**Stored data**

Start of Block

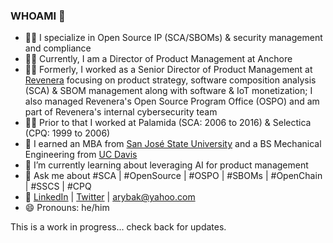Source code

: ### WHOAMI 👋

- 👩‍💻 I specialize in Open Source IP (SCA/SBOMs) & security management and compliance
- 👩‍💻 Currently, I am a Director of Product Management at Anchore
- 👩‍💻 Formerly, I worked as a Senior Director of Product Management at [Revenera](http://www.revenera.com) focusing on product strategy, software composition analysis (SCA) & SBOM management along with software & IoT monetization; I also managed Revenera's Open Source Program Office (OSPO) and am part of Revenera's internal cybersecurity team
- 👩‍💻 Prior to that I worked at Palamida (SCA: 2006 to 2016) & Selectica (CPQ: 1999 to 2006)
- 🌱 I earned an MBA from [San José State University](https://www.sjsu.edu) and a BS Mechanical Engineering from [UC Davis](https://www.ucdavis.edu/)
- 🌱 I’m currently learning about leveraging AI for product management
- 💬 Ask me about #SCA | #OpenSource | #OSPO | #SBOMs | #OpenChain | #SSCS | #CPQ
- 📢 [LinkedIn](https://www.linkedin.com/in/alexrybak) | [Twitter](https://twitter.com/arybak) | arybak@yahoo.com
- 😄 Pronouns: he/him

This is a work in progress... check back for updates.

<!--
- 👯 I’m looking to collaborate on ...
- 🤔 I’m looking for help with ...
- ⚡ Fun fact: ...
-->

End of Block

**What is required**
Print once more, exactly, the lines that start at the top of the records above and end at the line with "- 👩‍💻 Prior", skipping all pictures.

**Answer to the problem**
Source code

: ### WHOAMI 👋

- 👩‍💻 I specialize in Open Source IP (SCA/SBOMs) & security management and compliance
- 👩‍💻 Currently, I am a Director of Product Management at Anchore
- 👩‍💻 Formerly, I worked as a Senior Director of Product Management at [Revenera](http://www.revenera.com) focusing on product strategy, software composition analysis (SCA) & SBOM management along with software & IoT monetization; I also managed Revenera's Open Source Program Office (OSPO) and am part of Revenera's internal cybersecurity team
- 👩‍💻 Prior to that I worked at Palamida (SCA: 2006 to 2016) & Selectica (CPQ: 1999 to 2006)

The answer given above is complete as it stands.